Os resultados oficiais começarão a ser divulgados três horas depois do encerramento das eleições (21h00 locais, 24h00 GMT). É a primeira vez desde que chegaram ao poder que os Kirchner enfrentam eleições num contexto econômico desfavorável. A Argentina está em recessão segundo os economistas, que contestam as cifras do governo.

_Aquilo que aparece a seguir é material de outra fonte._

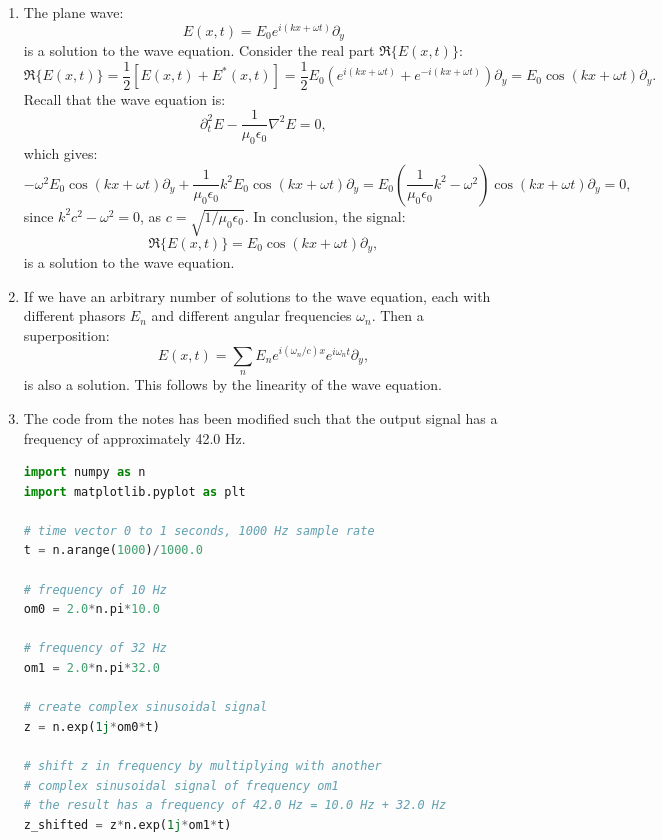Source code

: \begin{enumerate}
\item The plane wave:
$$E(x,t)=E_{0}e^{i(kx+\omega t)}\partial_{y}$$
is a solution to the wave equation. Consider the real part $\Re\{E(x,t)\}$:
$$\Re\{E(x,t)\}=\frac{1}{2}[E(x,t)+E^{*}(x,t)]=\frac{1}{2}E_{0}(e^{i(kx+\omega t)}+e^{-i(kx+\omega t)})\partial_{y}=E_{0}\cos(kx+\omega t)\partial_{y}.$$
Recall that the wave equation is:
$$\partial_{t}^{2}E-\frac{1}{\mu_{0}\epsilon_{0}}\nabla^{2}E=0,$$
which gives:
$$-\omega^{2}E_{0}\cos(kx+\omega t)\partial_{y}+\frac{1}{\mu_{0}\epsilon_{0}}k^{2}E_{0}\cos(kx+\omega t)\partial_{y}=E_{0}\left(\frac{1}{\mu_{0}\epsilon_{0}}k^{2}-\omega^{2}\right)\cos(kx+\omega t)\partial_{y}=0,$$
since $k^{2}c^{2}-\omega^{2}=0$, as $c=\sqrt{1/\mu_0\epsilon_0}$. In conclusion, the signal:
$$\Re\{E(x,t)\}=E_{0}\cos(kx+\omega t)\partial_{y},$$
is a solution to the wave equation. 

\item If we have an arbitrary number of solutions to the wave equation, each with different 
phasors $E_{n}$ and different angular frequencies $\omega_{n}$. Then a superposition:
$$E(x,t)=\sum_{n}E_{n}e^{i(\omega_{n}/c)x}e^{i\omega_{n}t}\partial_{y},$$
is also a solution. This follows by the linearity of the wave equation. 

\item The code from the notes has been modified such that the output signal has a frequency of approximately 42.0 Hz. 
\begin{lstlisting}[language=Python, caption=Adding frequencies,label=sig42]
import numpy as n
import matplotlib.pyplot as plt

# time vector 0 to 1 seconds, 1000 Hz sample rate
t = n.arange(1000)/1000.0

# frequency of 10 Hz
om0 = 2.0*n.pi*10.0

# frequency of 32 Hz
om1 = 2.0*n.pi*32.0

# create complex sinusoidal signal
z = n.exp(1j*om0*t)

# shift z in frequency by multiplying with another 
# complex sinusoidal signal of frequency om1
# the result has a frequency of 42.0 Hz = 10.0 Hz + 32.0 Hz
z_shifted = z*n.exp(1j*om1*t)


\end{lstlisting}
\end{enumerate}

Acabaram-se os tempos das taxas de crescimento de 8%, fruto da política de estímulo à industrialização dos Kirchner, o que permitiu levantar a economia após a crise de 2001-2002 com a ajuda da alta dos preços das matérias-primas agrícolas, das quais a Argentina é um dos primeiros produtores mundiais. O líder do partido peronista, Nestor Kirchner, que pode se orgulhar de ter reaberto os processos contra militares acusados de violações dos direitos humanos durante a ditadura (1976-1983), se apresenta como candidato a deputado, apoiado pelo governador e dezenas de prefeitos.
Seu principal adversário, o rico empresário Francisco De Narvaez encarna, com seu aliado, o prefeito de Buenos Aires Mauricio Macri, a volta das ideias neoliberais do ex-presidente Carlos Menem (1989-1999). “O mais provável é que o partido no poder perca a maioria nas duas Casas”, prevê o analista Rosendo Fraga, do instituto Nova Maioria. Kirchner precisa, então, a todo o preço, levar a província de Buenos Aires, porque isso lhe permitiria gritar vitória e relativizar na noite do pleito uma eventual perda da maioria no Congresso.
O ex-presidente decidiu atirar-se na arena sob o risco de assumir sozinho uma eventual derrota. “Kirchner sempre soube que está prestes a perder a província de Buenos Aires”, observa Jorge Giacobbe, do Instituto Giacobbe e Associados. Ele conseguiu, no entanto, convencer a esposa, a presidente Cristina Kirchner, de antecipar as legislativas de outubro para o dia 28 de junho, para surpreender uma oposição dividida entre dirigentes peronistas decepcionados com o kirchnerismo, a direita liberal, social-democratas, socialistas e os partidos de esquerda em minoria.
O anúncio de eleições antecipadas exacerbou a cólera dos agricultores, que viram nisso uma tentativa de divisão em seu conflito sobre as taxas de exportação com o governo. Os Kirchner, em confronto com a imprensa e taxados de paranóicos por seus detratores, abriram polêmica lançando a ideia de candidaturas “factóide” de governadores e prefeitos já em funções, que renunciariam a seu novo mandato uma vez eleitos.
Esta operação permitiu a Nestor Kirchner fazer campanha com o popular Daniel Scioli, seu ex-vice-presidente e atual governador de Buenos Aires, que não quer nada mais do que continuar governador. Kirchner procurou dramatizar, prevenindo contra uma “volta ao caos de 2001”, a pior crise econômica da história argentina. “Não é uma eleição a mais: é uma escolha entre a volta ao passado e a consolidação de um projeto nacional”, proclamou o marido da presidente, favorável às nacionalizações.
Este recurso à fibra nacional poderia não ser suficiente ante a realidade econômica num país onde 14 dos 40 milhões de habitantes vivem ainda abaixo do umbral da pobreza.